Echoes of the now-infamous Labatt agency review of 2007 are still reverberating, having already caused an avalanche that changed the landscape of beer marketing in Canada. In November, with every big-name Labatt brand up for grabs, agencies scrambled to defend their portfolios and snatch what new work they could.
Some refused to play along. Lowe Roche, for one, declined to defend its Stella Artois account. Others, like Capital C, jumped late into the fray and surprised everyone by appearing on the short list.
But one agency has become the avalanche’s casualty. DDB Canada’s Downtown Partners in Toronto was fired by Labatt, losing Budweiser, Bud Light and Alexander Keith’s-work for which it won Cannes Lions and popular acclaim-without a chance to defend the account.
Downtown opened in 2001 with Labatt as its first client. It quickly earned a reputation as a creative powerhouse, creating the still-popular Bud Light Institute campaign and the King of Beers concept for Labatt’s partner, Anheuser-Busch. Downtown also produced the “Good Dog” Super Bowl spot for Anheuser-Busch in 2004, which USA Today rated as the best Bowl spot that year.
But after watching from the sidelines as its beer portfolio was divided between Grip Limited and Publicis, there wasn’t enough business left in the stable to keep the agency viable. Having lost 40% of its revenue and more than three-quarters of its staff almost overnight, Downtown Partners is shutting its doors this month.
Frank Palmer made the final call. As president of DDB Canada, he consulted for weeks with Dan Pawych, Downtown’s creative director, and DDB Worldwide senior execs in New York on how to keep the business afloat.
The closure, announced in late January, came two months after Palmer proclaimed the agency would remain open despite the loss of Labatt. At that time Pawych told Marketing the shop was “really busy” working on clients such as Prime Restaurants, Gatorade and the 2010 Vancouver Olympics, an account it partnered with Vancouver-based Hyphen Communications and Montreal’s Bleu Blanc Rouge to win.
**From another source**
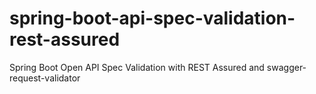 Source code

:# spring-boot-api-spec-validation-rest-assured
Spring Boot Open API Spec Validation with REST Assured and swagger-request-validator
After the loss of the Labatt business, Downtown’s first move was one of defiance. The agency ran full pages in major daily newspapers that read “To prove we’re still making ads, we made an ad.”
Behind the scenes, however, Palmer acknowledged layoffs were a possibility. “We are trying to do everything possible not to have [layoffs] happen,” he said at the time. But they did happen, and thus began an exodus.
At the beginning of November there were 40 staffers at the agency. Those not given severances began finding work at other Omnicom agencies, or heading to other shops with referrals in hand. By the end of January, the agency had only eight employees.
“We fought to regain control again and service our existing clients,” said Pawych the day the closure was announced. “We were trying everything possible to pitch the existing business and give [clients] options on how we can run their businesses with the smaller unit.”
It didn’t work. In a release, Pawych stated that “the remaining accounts didn’t provide a strong enough revenue base to continue long-term operations.”
The closure will not affect Downtown Chicago, which carries a separate stable of clients. Downtown’s Toronto office will continue to work on existing client projects until Feb. 15, but at press time negotiations were underway to find homes for each client within the Omnicom network.
There is a chance that Downtown will appear again on this side of the border. After taking a long break to make up for the Christmas vacation he was denied last year, Pawych says he’s interested in maintaining a relationship with Omnicom and may work with it to “figure out if there’s anything else we can do, whether it be jump-starting another agency or bringing Downtown back in some form or another.”